For instance, the Legislature nullified Parkview Hospital, Inc. v. Roese, 750 N.E.2d 384 (Ind. App. 2001) by adding Medicare to the list of exemptions under I.C. 32-33-4-3(b)(3). Now, if a patient is a Medicare recipient, the Statute simply is not applicable. In addition, it added a completely new Section (3.5) to enumerate several patient rights that must be considered after a lien is properly perfected.
In addition, I.C. 32-33-4-3(b)(5) was changed to expand the lien prerequisite greatly, stating that the hospital charges “must . . . first be reduced by the amount of any benefits” [like Medicaid] “to which the patient is entitled under the terms of any contract, health plan, or medical insurance.” This section now explicitly requires hospitals to give patients the benefits of all adjustments by the “contract” or “health plan.” This change eliminates the unfair practice of “balance billing”, which had been allowed by Clarian Health Partners v. Evans, 848 N.E.2d 763, (Ind.Ct.App. 2006).(2)
It should be noted that the Legislature had no reason to include Medicaid in the list of exemptions in Section 1 of the Statute. Medicare was listed as an exclusion to specifically repudiate the Roese case, which removes that program from this discussion. Since the Legislature did not list Medicaid under the exclusions in Section 1, its participants are still subject to the Statute. This simply means that hospitals may still file liens for the “amount designated as a copayment or deductible” after they comply with Section 3(b)(5) by submitting charges for payment and adjustment. The current Statute applies to Medicaid, although many hospitals are still disputing this fact. This means that hospitals must first submit bills for payment and adjustment to Medicaid for qualified patients. Afterward, hospitals are free to file a lien if there is any remainder properly owed by the patient.(3)
The 2013 amendments to the Statute make it evident that ensuring patient rights to only be charged a fair amount are just as important as the goal of compensating hospitals. Hospitals still uniformly are on a quest to obtain the highest profits possible, so they will continue to “plead poverty” among their attempts to circumvent the changes. However, they seem to be doing quite well financially. For instance, Parkview Hospital, based in Fort Wayne, benefits from the favorable tax status of being a “not-for-profit” entity. “Not-for-profit” hospitals are required to file a Form 990 with the federal government each year. The reports are available online at: http://foundationcenter.org/findfunders/990finder. In its 2013 Form 990 filing, Parkview reported hundreds of thousands of dollars in charitable gifts(4) to causes which have nothing to do with its core not-for-profit mission of providing medical care.(5)

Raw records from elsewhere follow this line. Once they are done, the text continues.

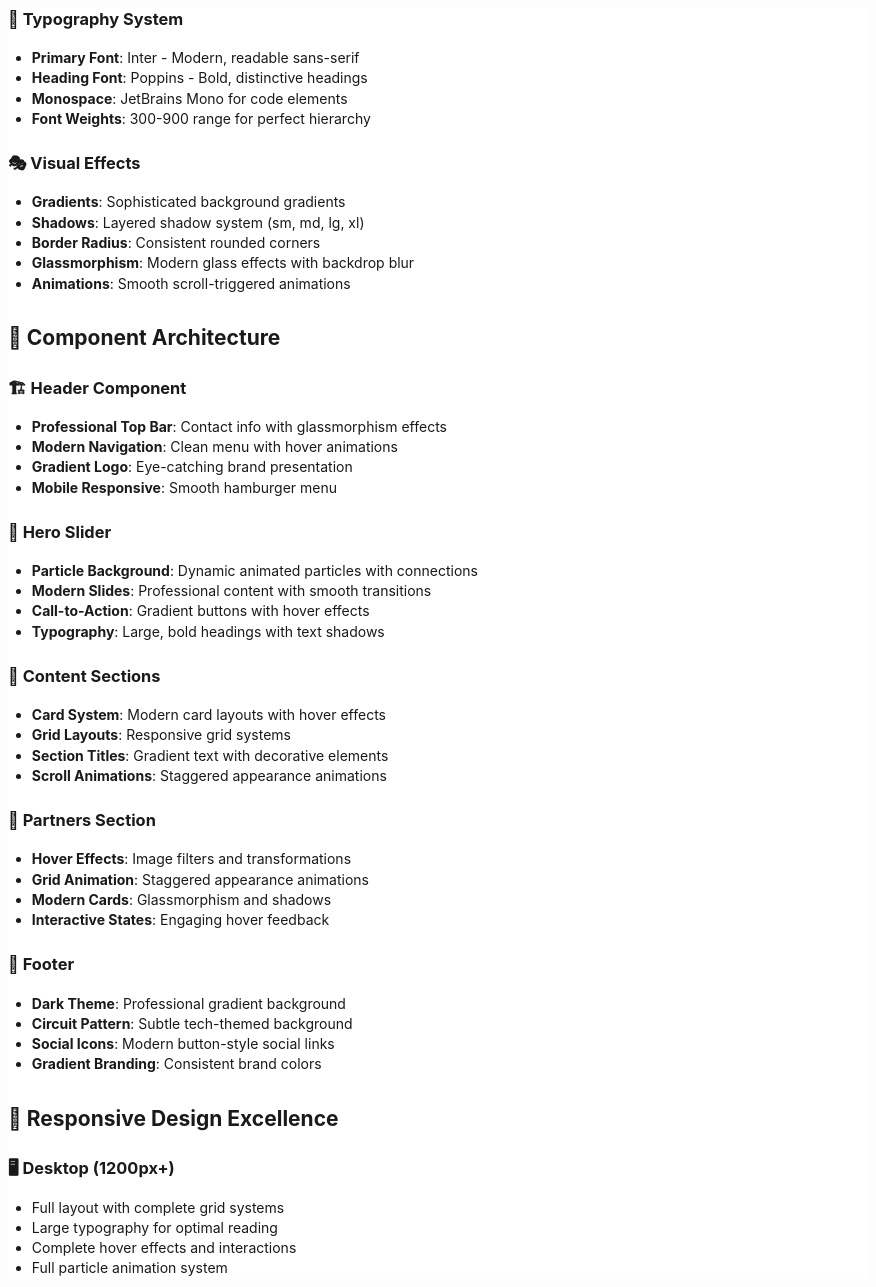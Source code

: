 ### 📝 **Typography System**
- **Primary Font**: Inter - Modern, readable sans-serif
- **Heading Font**: Poppins - Bold, distinctive headings
- **Monospace**: JetBrains Mono for code elements
- **Font Weights**: 300-900 range for perfect hierarchy

### 🎭 **Visual Effects**
- **Gradients**: Sophisticated background gradients
- **Shadows**: Layered shadow system (sm, md, lg, xl)
- **Border Radius**: Consistent rounded corners
- **Glassmorphism**: Modern glass effects with backdrop blur
- **Animations**: Smooth scroll-triggered animations

## 🧩 Component Architecture

### 🏗️ **Header Component**
- **Professional Top Bar**: Contact info with glassmorphism effects
- **Modern Navigation**: Clean menu with hover animations
- **Gradient Logo**: Eye-catching brand presentation
- **Mobile Responsive**: Smooth hamburger menu

### 🎯 **Hero Slider**
- **Particle Background**: Dynamic animated particles with connections
- **Modern Slides**: Professional content with smooth transitions
- **Call-to-Action**: Gradient buttons with hover effects
- **Typography**: Large, bold headings with text shadows

### 📄 **Content Sections**
- **Card System**: Modern card layouts with hover effects
- **Grid Layouts**: Responsive grid systems
- **Section Titles**: Gradient text with decorative elements
- **Scroll Animations**: Staggered appearance animations

### 🤝 **Partners Section**
- **Hover Effects**: Image filters and transformations
- **Grid Animation**: Staggered appearance animations
- **Modern Cards**: Glassmorphism and shadows
- **Interactive States**: Engaging hover feedback

### 🦶 **Footer**
- **Dark Theme**: Professional gradient background
- **Circuit Pattern**: Subtle tech-themed background
- **Social Icons**: Modern button-style social links
- **Gradient Branding**: Consistent brand colors

## 📱 Responsive Design Excellence

### 🖥️ **Desktop (1200px+)**
- Full layout with complete grid systems
- Large typography for optimal reading
- Complete hover effects and interactions
- Full particle animation system
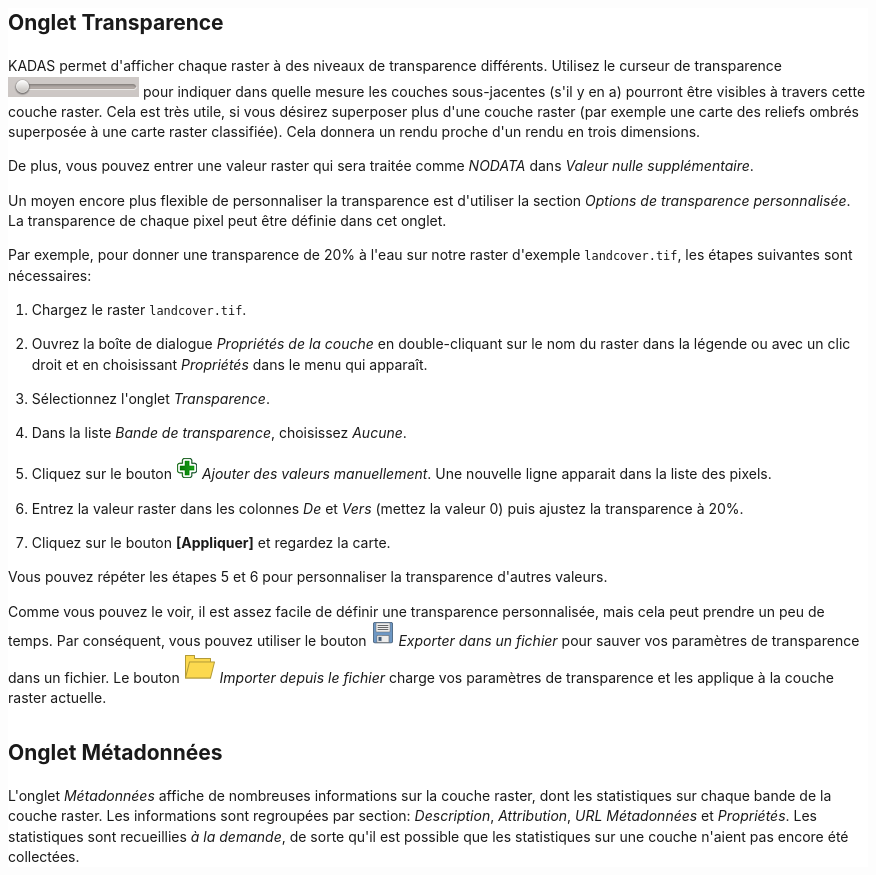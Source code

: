 
## Onglet Transparence <a name="#transparency-menu"></a>

KADAS permet d'afficher chaque raster à des niveaux de transparence différents. Utilisez le curseur de transparence ![slider](/images/slider.png) pour indiquer dans quelle mesure les couches sous-jacentes (s'il y en a) pourront être visibles à travers cette couche raster. Cela est très utile, si vous désirez superposer plus d'une couche raster (par exemple une carte des reliefs ombrés superposée à une carte raster classifiée). Cela donnera un rendu proche d'un rendu en trois dimensions.

De plus, vous pouvez entrer une valeur raster qui sera traitée comme *NODATA* dans *Valeur nulle supplémentaire*.

Un moyen encore plus flexible de personnaliser la transparence est d'utiliser la section *Options de transparence personnalisée*. La transparence de chaque pixel peut être définie dans cet onglet.

Par exemple, pour donner une transparence de 20% à l'eau sur notre raster d'exemple `landcover.tif`, les étapes suivantes sont nécessaires:

1.  Chargez le raster `landcover.tif`.

2.  Ouvrez la boîte de dialogue *Propriétés de la couche* en double-cliquant sur le nom du raster dans la légende ou avec un clic droit et en choisissant *Propriétés* dans le menu qui apparaît.

3.  Sélectionnez l'onglet *Transparence*.

4.  Dans la liste *Bande de transparence*, choisissez *Aucune*.

5.  Cliquez sur le bouton <img src="/images/mActionSignPlus.png" /> *Ajouter des valeurs manuellement*. Une nouvelle ligne apparait dans la liste des pixels.

6.  Entrez la valeur raster dans les colonnes *De* et *Vers* (mettez la valeur 0) puis ajustez la transparence à 20%.

7.  Cliquez sur le bouton **\[Appliquer\]** et regardez la carte.

Vous pouvez répéter les étapes 5 et 6 pour personnaliser la transparence d'autres valeurs.

Comme vous pouvez le voir, il est assez facile de définir une transparence personnalisée, mais cela peut prendre un peu de temps. Par conséquent, vous pouvez utiliser le bouton <img src="/images/mActionFileSave.png" /> *Exporter dans un fichier* pour sauver vos paramètres de transparence dans un fichier. Le bouton <img src="/images/mActionFileOpen.png" /> *Importer depuis le fichier* charge vos paramètres de transparence et les applique à la couche raster actuelle.


## Onglet Métadonnées <a name="#metadata-menu"></a>

L'onglet *Métadonnées* affiche de nombreuses informations sur la couche raster, dont les statistiques sur chaque bande de la couche raster. Les informations sont regroupées par section: *Description*, *Attribution*, *URL Métadonnées* et *Propriétés*. Les statistiques sont recueillies *à la demande*, de sorte qu'il est possible que les statistiques sur une couche n'aient pas encore été collectées.
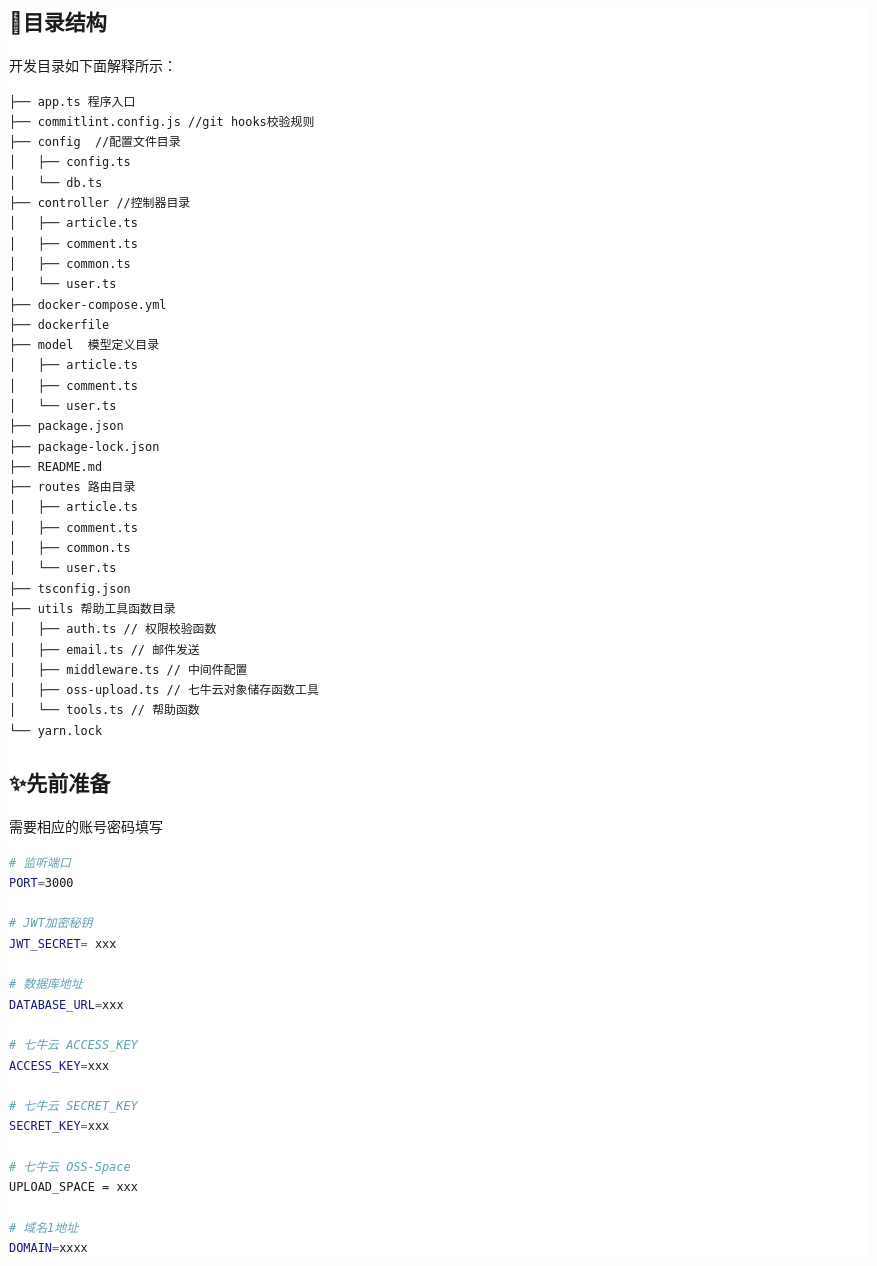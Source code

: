 ## :memo:目录结构

开发目录如下面解释所示：
```bash
├── app.ts 程序入口
├── commitlint.config.js //git hooks校验规则
├── config  //配置文件目录
│   ├── config.ts
│   └── db.ts
├── controller //控制器目录
│   ├── article.ts
│   ├── comment.ts
│   ├── common.ts
│   └── user.ts
├── docker-compose.yml 
├── dockerfile 
├── model  模型定义目录
│   ├── article.ts
│   ├── comment.ts
│   └── user.ts
├── package.json
├── package-lock.json
├── README.md
├── routes 路由目录
│   ├── article.ts
│   ├── comment.ts
│   ├── common.ts
│   └── user.ts
├── tsconfig.json
├── utils 帮助工具函数目录
│   ├── auth.ts // 权限校验函数
│   ├── email.ts // 邮件发送
│   ├── middleware.ts // 中间件配置
│   ├── oss-upload.ts // 七牛云对象储存函数工具
│   └── tools.ts // 帮助函数
└── yarn.lock

```
## :sparkles:先前准备
需要相应的账号密码填写
```bash
# 监听端口
PORT=3000

# JWT加密秘钥
JWT_SECRET= xxx

# 数据库地址
DATABASE_URL=xxx

# 七牛云 ACCESS_KEY
ACCESS_KEY=xxx

# 七牛云 SECRET_KEY 
SECRET_KEY=xxx

# 七牛云 OSS-Space
UPLOAD_SPACE = xxx

# 域名1地址
DOMAIN=xxxx

```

Regardless of the corporate strategy behind such gifts, or the worthiness of these charities, it is unfair for hospitals to fund their largesse (which enhances their businesses “goodwill” and marketing) at the expense of the victims of negligence. All patients should have the right to know that the amounts they are charged are “reasonable.”
(1). See 09/01/2013 article by Dan Ladendorf, Hospital Liens: Curbing the Greed.
(2). See side by side comparison of 2002 and 2013 versions of the “must first” rule in Section 3(b)(5).
(3). Indiana Medicaid currently requires members to pay premiums, contributions, and co-pays in many instances. See http://member.indianamedicaid.com/programs--benefits/important-things-to-know/payment-expectations.aspx.
(4). For instance, a $500,000 cash grant to the Embassy Theatre capital campaign.